Show HN: Plandex v2 – open source AI coding agent for large projects and tasks
4 days ago (github.com)
Hey HN! I’m Dane, the creator of Plandex (https://discord.gg/plandex-ai). Please join and say hi!
And of course I’d love to hear your feedback, whether positive or negative. Thanks so much!
It seems that much like Aider, you use separate models for creating code edits and validating them. That's a win in my book. It seems Claude Code does not do that, which is part of the reason it racks up a (relatively) large bill for long work sessions (that and the cost of sonnet-3.7).
I bounce back and forth between Aider, Claude Code, and Simon Willison's LLM tool ("just" a GOOD wrapper for using LLMs at the CLI, unlike the other two which are agent-y.) LLM is my favorite because I usually don't need/want full autonomy, but Claude Code has started to win me over for straightforward stuff. Plandex looks cool enough to throw into the rotation!
My main concern at this point is that I use a Mac and as far as I understand it Docker containers can have pretty poor performance on the Mac, so I'm wondering if that will carry over to performance of Plandex. (I don't use Docker at all so I'm not sure if that's outdated info.)
> It seems that much like Aider, you use separate models for creating code edits and validating them.
That's right.
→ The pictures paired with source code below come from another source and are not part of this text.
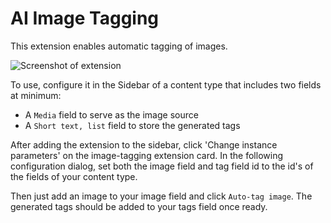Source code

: # AI Image Tagging

This extension enables automatic tagging of images.

![Screenshot of extension](http://contentful.github.io/extensions/assets/ai-image-tagging.jpg "Screenshot of extension")

To use, configure it in the Sidebar of a content type that includes two fields at minimum:

 - A `Media` field to serve as the image source
 - A `Short text, list` field to store the generated tags
 
After adding the extension to the sidebar, click 'Change instance parameters' on the image-tagging extension card.
In the following configuration dialog, set both the image field and tag field id to the id's of the
fields of your content type.

Then just add an image to your image field and click `Auto-tag image`. The generated 
tags should be added to your tags field once ready.
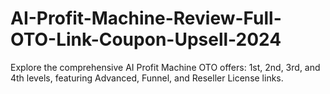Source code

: # AI-Profit-Machine-Review-Full-OTO-Link-Coupon-Upsell-2024
Explore the comprehensive AI Profit Machine OTO offers: 1st, 2nd, 3rd, and 4th levels, featuring Advanced, Funnel, and Reseller License links.
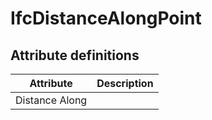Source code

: IfcDistanceAlongPoint
=====================
Attribute definitions
---------------------
| Attribute      | Description   |
|----------------|---------------|
| Distance Along |               |

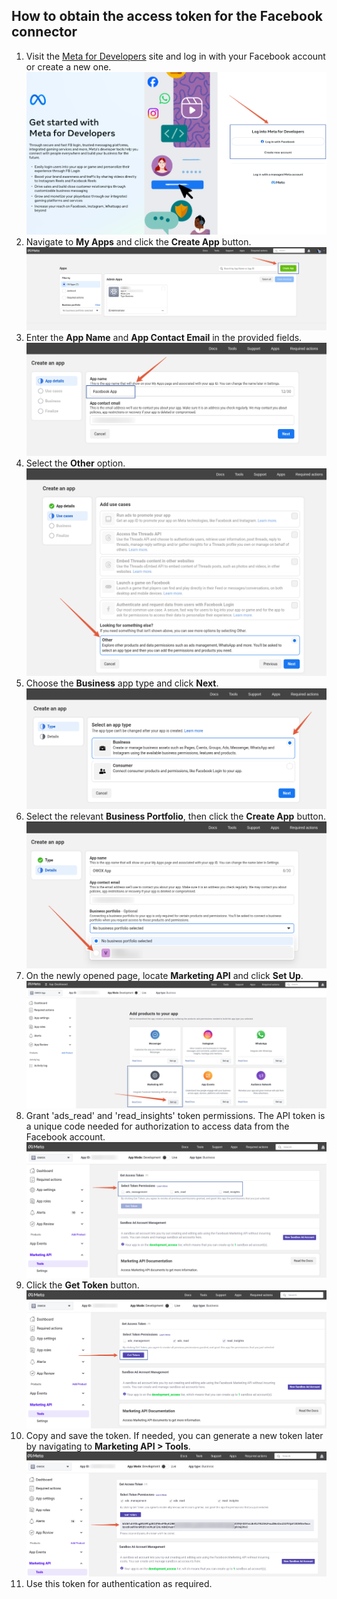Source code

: ## How to obtain the access token for the Facebook connector

1. Visit the [Meta for Developers](https://developers.facebook.com/) site and log in with your Facebook account or create a new one.
![Facebook login page](/src/Integrations/FacebookMarketing/res/facebook_login.png)
2. Navigate to **My Apps** and click the **Create App** button.
![Facebook creating app](/src/Integrations/FacebookMarketing/res/facebook_createapp.png)
3. Enter the **App Name** and **App Contact Email** in the provided fields.
![Facebook app name](/src/Integrations/FacebookMarketing/res/facebook_appname.png)
4. Select the **Other** option.
![Facebook Other use case](/src/Integrations/FacebookMarketing/res/facebook_other.png)
5. Choose the **Business** app type and click **Next**.
![Facebook Business app type](/src/Integrations/FacebookMarketing/res/facebook_business.png)
6. Select the relevant **Business Portfolio**, then click the **Create App** button.
![Facebook Business portfolio option](/src/Integrations/FacebookMarketing/res/facebook_portfolio.png)
7. On the newly opened page, locate **Marketing API** and click **Set Up**.
![Facebook Marketing API set up](/src/Integrations/FacebookMarketing/res/facebook_setup.png)
8. Grant 'ads_read' and 'read_insights' token permissions. The API token is a unique code needed for authorization to access data from the Facebook account.
![Facebook permissions granting](/src/Integrations/FacebookMarketing/res/facebook_checkbox.png)
9. Click the **Get Token** button.
![Facebook getting token](/src/Integrations/FacebookMarketing/res/facebook_gettoken.png)
10. Copy and save the token. If needed, you can generate a new token later by navigating to **Marketing API > Tools**.
![Facebook saving token](/src/Integrations/FacebookMarketing/res/facebook_token.png)
11. Use this token for authentication as required.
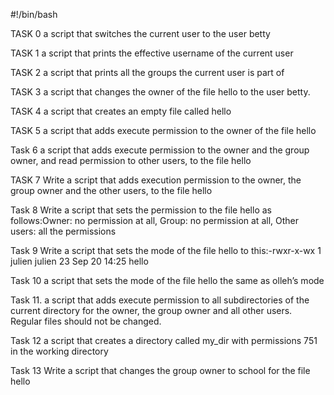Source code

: #!/bin/bash

TASK 0 
 a script that switches the current user to the user betty

TASK 1
a script that prints the effective username of the current user

TASK 2
a script that prints all the groups the current user is part of

TASK 3
a script that changes the owner of the file hello to the user betty.

TASK 4
a script that creates an empty file called hello

TASK 5
a script that adds execute permission to the owner of the file hello

Task 6
a script that adds execute permission to the owner and the group owner, and read permission to other users, to the file hello

TASK 7
Write a script that adds execution permission to the owner, the group owner and the other users, to the file hello

Task 8
Write a script that sets the permission to the file hello as follows:Owner: no permission at all, Group: no permission at all, Other users: all the permissions

Task 9
Write a script that sets the mode of the file hello to this:-rwxr-x-wx 1 julien julien 23 Sep 20 14:25 hello

Task 10
a script that sets the mode of the file hello the same as olleh’s mode

Task 11.
a script that adds execute permission to all subdirectories of the current directory for the owner, the group owner and all other users. Regular files should not be changed.

Task 12
a script that creates a directory called my_dir with permissions 751 in the working directory

Task 13
Write a script that changes the group owner to school for the file hello
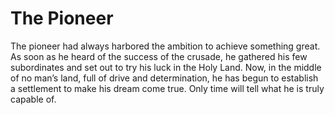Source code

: # The Pioneer



The pioneer had always harbored the ambition to achieve something great. As soon as he heard of the success of the crusade, he gathered his few subordinates and set out to try his luck in the Holy Land. Now, in the middle of no man’s land, full of drive and determination, he has begun to establish a settlement to make his dream come true. Only time will tell what he is truly capable of.

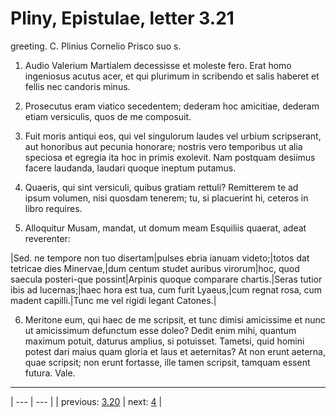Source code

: # Pliny, Epistulae, letter 3.21

greeting. C. Plinius Cornelio Prisco suo s.



1. Audio Valerium Martialem decessisse et moleste fero. Erat homo ingeniosus acutus acer, et qui plurimum in scribendo et salis haberet et fellis nec candoris minus.



2. Prosecutus eram viatico secedentem; dederam hoc amicitiae, dederam etiam versiculis, quos de me composuit.



3. Fuit moris antiqui eos, qui vel singulorum laudes vel urbium scripserant, aut honoribus aut pecunia honorare; nostris vero temporibus ut alia speciosa et egregia ita hoc in primis exolevit. Nam postquam desiimus facere laudanda, laudari quoque ineptum putamus.



4. Quaeris, qui sint versiculi, quibus gratiam rettuli? Remitterem te ad ipsum volumen, nisi quosdam tenerem; tu, si placuerint hi, ceteros in libro requires.



5. Alloquitur Musam, mandat, ut domum meam Esquiliis quaerat, adeat reverenter:



|Sed. ne tempore non tuo disertam|pulses ebria ianuam videto;|totos dat tetricae dies Minervae,|dum centum studet auribus virorum|hoc, quod saecula posteri-que possint|Arpinis quoque comparare chartis.|Seras tutior ibis ad lucernas;|haec hora est tua, cum furit Lyaeus,|cum regnat rosa, cum madent capilli.|Tunc me vel rigidi legant Catones.|



6. Meritone eum, qui haec de me scripsit, et tunc dimisi amicissime et nunc ut amicissimum defunctum esse doleo? Dedit enim mihi, quantum maximum potuit, daturus amplius, si potuisset. Tametsi, quid homini potest dari maius quam gloria et laus et aeternitas? At non erunt aeterna, quae scripsit; non erunt fortasse, ille tamen scripsit, tamquam essent futura. Vale.



---

| --- | --- |
| previous: [3.20](../3.20/) | next: [4](../4/) |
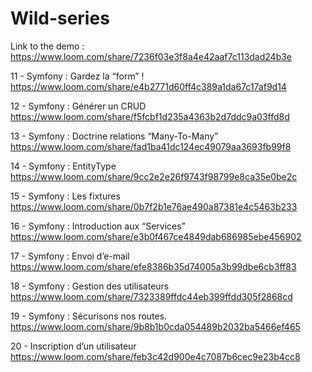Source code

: # Wild-series

Link to the demo : 
https://www.loom.com/share/7236f03e3f8a4e42aaf7c113dad24b3e

11 - Symfony : Gardez la “form” ! 
https://www.loom.com/share/e4b2771d60ff4c389a1da67c17af9d14

12 - Symfony : Générer un CRUD 
https://www.loom.com/share/f5fcbf1d235a4363b2d7ddc9a03ffd8d

13 - Symfony : Doctrine relations “Many-To-Many” 
https://www.loom.com/share/fad1ba41dc124ec49079aa3693fb99f8

14 - Symfony : EntityType 
https://www.loom.com/share/9cc2e2e26f9743f98799e8ca35e0be2c

15 - Symfony : Les fixtures 
https://www.loom.com/share/0b7f2b1e76ae490a87381e4c5463b233

16 - Symfony : Introduction aux “Services” 
https://www.loom.com/share/e3b0f467ce4849dab686985ebe456902

17 - Symfony : Envoi d’e-mail 
https://www.loom.com/share/efe8386b35d74005a3b99dbe6cb3ff83

18 - Symfony : Gestion des utilisateurs 
https://www.loom.com/share/7323389ffdc44eb399ffdd305f2868cd

19 - Symfony : Sécurisons nos routes.
https://www.loom.com/share/9b8b1b0cda054489b2032ba5466ef465

20 - Inscription d’un utilisateur 
https://www.loom.com/share/feb3c42d900e4c7087b6cec9e23b4cc8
To apply edits, Plandex first attempts a deterministic edit based on the edit snippet. In some cases this can be used without validation, and in others a validation step is needed. A "race" is then orchestrated with o3-mini between an aider-style diff edit, a whole file build, and (on the cloud service) a specialized model. I actually wrote a comment about how this works (while maintaining efficiency/cost-effectiveness) a couple days ago: https://news.ycombinator.com/item?id=43673412
And on the Docker question, it should be working well on Mac.
What are the main differences from aider?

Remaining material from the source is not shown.